There are many for whom the strength of India’s unity is a sore. I’m not being escapist by laying the blame at the door of adversaries. In fact, I’m not blaming them at all. They will wish India to be weak, divided and at war within. It’s for us to realise how we get exploited, how we contribute towards weakening the very entity we call our motherland.
I’m relating two examples from my military leadership experience when uncomfortable decisions had to be taken by me to avoid potentially turbulent situations.
A few years ago, the ICC Cricket World Cup was upon us. I was heading the army in the Valley. My enthusiasm for cricket and conscious understanding that every Kashmiri loves the game but rarely gets a chance to watch it even on TV in an exciting environment, made me take a positive decision.
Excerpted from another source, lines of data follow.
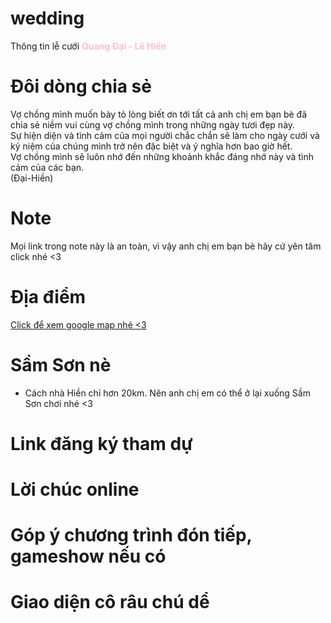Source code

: # wedding
Thông tin lễ cưới <b style="color:pink">Quang Đại - Lê Hiền</b>
# Đôi dòng chia sẻ
Vợ chồng mình muốn bày tỏ lòng biết ơn tới tất cả anh chị em bạn bè đã chia sẻ niềm vui cùng vợ chồng mình trong những ngày tươi đẹp này. <br>Sự hiện diện và tình cảm của mọi người chắc chắn sẽ làm cho ngày cưới và kỷ niệm của chúng mình trở nên đặc biệt và ý nghĩa hơn bao giờ hết. <br>Vợ chồng mình sẽ luôn nhớ đến những khoảnh khắc đáng nhớ này và tình cảm của các bạn. <br> (Đại-Hiền)

# Note
Mọi link trong note này là an toàn, vì vậy anh chị em bạn bè hãy cứ yên tâm click nhé <3

# Địa điểm
<a href="https://www.google.com/maps/place/Nh%C3%A0+V%C4%83n+Ho%C3%A1+Ph%E1%BB%91+2/@19.8456644,105.7569527,17z/data=!3m1!4b1!4m6!3m5!1s0x3136f786f951813f:0x297f116166a0c535!8m2!3d19.8456644!4d105.7595276!16s%2Fg%2F11tnvt7q7y" target="_blank">Click để xem google map nhé <3 </a>

# Sầm  Sơn nè
  - Cách nhà Hiền chỉ hơn 20km. Nên anh chị em có thể ở lại xuống Sầm Sơn chơi nhé <3
# Link đăng ký tham dự

# Lời chúc online

# Góp ý chương trình đón tiếp, gameshow nếu có

# Giao diện cô râu chú dể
The army made extensive arrangements to put up large screens in some towns and villages and project the live coverage, with continuous power provided by generators. The arrangements were hugely appreciated even by the media because little do people outside Kashmir realise the passion for the game there.
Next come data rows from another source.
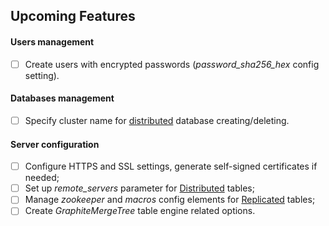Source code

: Upcoming Features
------------------

#### Users management
   - [ ] Create users with encrypted passwords (_password_sha256_hex_ config setting).

#### Databases management
   - [ ] Specify cluster name for [distributed](https://clickhouse.yandex/docs/en/single/#distributed-ddl-queries-on-cluster-section) database creating/deleting.

#### Server configuration
   - [ ] Configure HTTPS and SSL settings, generate self-signed certificates if needed;
   - [ ] Set up _remote_servers_ parameter for [Distributed](https://clickhouse.yandex/docs/en/single/#distributed) tables;
   - [ ] Manage _zookeeper_ and _macros_ config elements for [Replicated](https://clickhouse.yandex/docs/en/single/index.html#data-replication) tables;
   - [ ] Create _GraphiteMergeTree_ table engine related options.
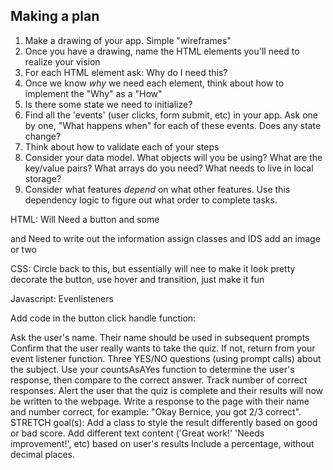 ## Making a plan
1) Make a drawing of your app. Simple "wireframes"
2) Once you have a drawing, name the HTML elements you'll need to realize your vision
3) For each HTML element ask: Why do I need this?
4) Once we know _why_ we need each element, think about how to implement the "Why" as a "How"
5) Is there some state we need to initialize?
6) Find all the 'events' (user clicks, form submit, etc) in your app. Ask one by one, "What happens when" for each of these events. Does any state change?
7) Think about how to validate each of your steps
8) Consider your data model. What objects will you be using? What are the key/value pairs? What arrays do you need? What needs to live in local storage?
9) Consider what features _depend_ on what other features. Use this dependency logic to figure out what order to complete tasks.

HTML:
Will Need a button and some <div> and <span>
Need to write out the information
assign classes and IDS
add an image or two

CSS:
Circle back to this, but essentially will nee to make it look pretty
decorate the button, use hover and transition, just make it fun

Javascript:
Evenlisteners

Add code in the button click handle function:

Ask the user's name. Their name should be used in subsequent prompts
Confirm that the user really wants to take the quiz. If not, return from your event listener function.
Three YES/NO questions (using prompt calls) about the subject. Use your countsAsAYes function to determine the user's response, then compare to the correct answer. Track number of correct responses.
Alert the user that the quiz is complete and their results will now be written to the webpage.
Write a response to the page with their name and number correct, for example: "Okay Bernice, you got 2/3 correct".
STRETCH goal(s):
Add a class to style the result differently based on good or bad score.
Add different text content ('Great work!' 'Needs improvement!', etc) based on user's results
Include a percentage, without decimal places.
Then came the awkward situation: Pakistan and India faced each other in the semi-final at Mohali. While cricket enthusiasts were falling over each other, I was wearing a crown of thorns because of what could transpire at the public screenings where troops were watching the matches with young enthusiasts. People advised me that pulling down the screens would result in the army being criticised by the media. I did an analysis: We would only gain some temporary accolades for being brave and not bothering about the consequences, but my sixth sense told me it could be a trigger for more. We couldn’t afford that when we were seeking to reverse the situation in the street. The decision was made and the screens were taken down. We lost face for a day but kept passions in control.
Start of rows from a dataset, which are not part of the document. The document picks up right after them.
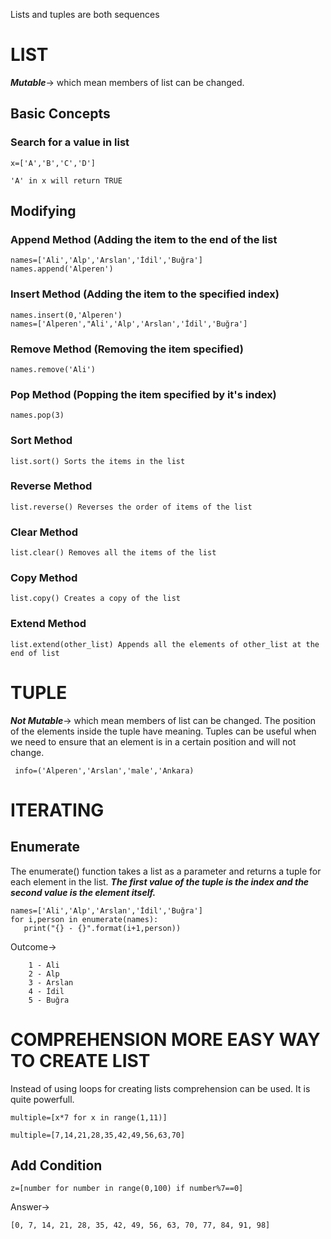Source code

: Lists and tuples are both sequences
# LIST
  ***Mutable***-> which mean members of list can be changed.
  ## Basic Concepts

  ### Search for a value in list

    x=['A','B','C','D']

    'A' in x will return TRUE

  ## Modifying
   ### Append Method (Adding the item to the end of the list
    names=['Ali','Alp','Arslan','İdil','Buğra']
    names.append('Alperen')
  ### Insert Method (Adding the item to the specified index)
    names.insert(0,'Alperen')
    names=['Alperen',"Ali','Alp','Arslan','İdil','Buğra']
  ### Remove Method (Removing the item specified)
    names.remove('Ali')
  ### Pop Method (Popping the item specified by it's index)
    names.pop(3)
  ### Sort Method
  
    list.sort() Sorts the items in the list
  ### Reverse Method
    list.reverse() Reverses the order of items of the list
  ### Clear Method
    list.clear() Removes all the items of the list
  ### Copy Method
    list.copy() Creates a copy of the list
  ### Extend Method
    list.extend(other_list) Appends all the elements of other_list at the end of list  
# TUPLE
  ***Not Mutable***-> which mean members of list can be changed.
  The position of the elements inside the tuple have meaning.
  Tuples can be useful when we need to ensure that an element is in a certain position and will not change.
  
     info=('Alperen','Arslan','male','Ankara) 
     
# ITERATING
 ## Enumerate
 The enumerate() function takes a list as a parameter and returns a tuple for each element in     the list. ***The first value of the tuple is the index and the second value is the element      itself.***
 
    names=['Ali','Alp','Arslan','İdil','Buğra']
    for i,person in enumerate(names): 
       print("{} - {}".format(i+1,person))
       
   Outcome->
   
        1 - Ali
        2 - Alp
        3 - Arslan
        4 - İdil
        5 - Buğra
# COMPREHENSION MORE EASY WAY TO CREATE LIST

Instead of using loops for creating lists comprehension can be used. It is quite powerfull.

    multiple=[x*7 for x in range(1,11)]
    
    multiple=[7,14,21,28,35,42,49,56,63,70]
 
 ## Add Condition
 
    z=[number for number in range(0,100) if number%7==0]
    
 Answer->
 
    [0, 7, 14, 21, 28, 35, 42, 49, 56, 63, 70, 77, 84, 91, 98]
A second example: I happened to travel to Turkey in 2006. In Ankara, it was evident that nationalism of the Kemal Pasha brand was worn on the sleeve. What impressed me were the massive fluttering national flags that adorned each hilltop. I immediately pictured fluttering tirangas on hilltops. When I was commanding the division at Baramula, I attempted to emulate Ankara’s example by placing four huge tirangas, two on each side of the Jhelum and on the mountain tops. A local Kashmiri friend came to me after three days. He complimented me on the flags but had a word of caution. Did I think the flags would remain undesecrated or even unburnt? Shouldn’t I place a guard for each flag to ensure the sanctity they deserved? I agreed wholeheartedly and planned to deploy protection. It then dawned on me that 40 men would be required to guard my project of selling my enthusiasm for nationalism and it would keep us all on tenterhooks. Was it worthwhile where every man counted? I was mindful that I was instigating, and doing so imprudently, because there would be attempts to trigger trouble by targeting the tirangas. Our response would create more trouble. The flags were taken down without ceremony. No problems occurred.
There are no lessons from this experience except the use of discretion and the anticipation of trouble when we are managing a situation and don’t wish to unnecessarily charge up the environment. Anyone who has been in Kashmir for even a single tenure knows how passions run on just about everything. You’ve got to watch your back most times, lest you be surprised. NIT has students from other parts of India. Surely, some intelligence agency would have anticipated the problem. Once it occurred, the situation should have been managed so as not to allow it to get out of hand. Incidents at Meerut last year and elsewhere recently, where Kashmiri students were beaten up, should have been a warning. Everyone knows what Kashmir is all about. Take your eyes off the scanner, and things will get out of control.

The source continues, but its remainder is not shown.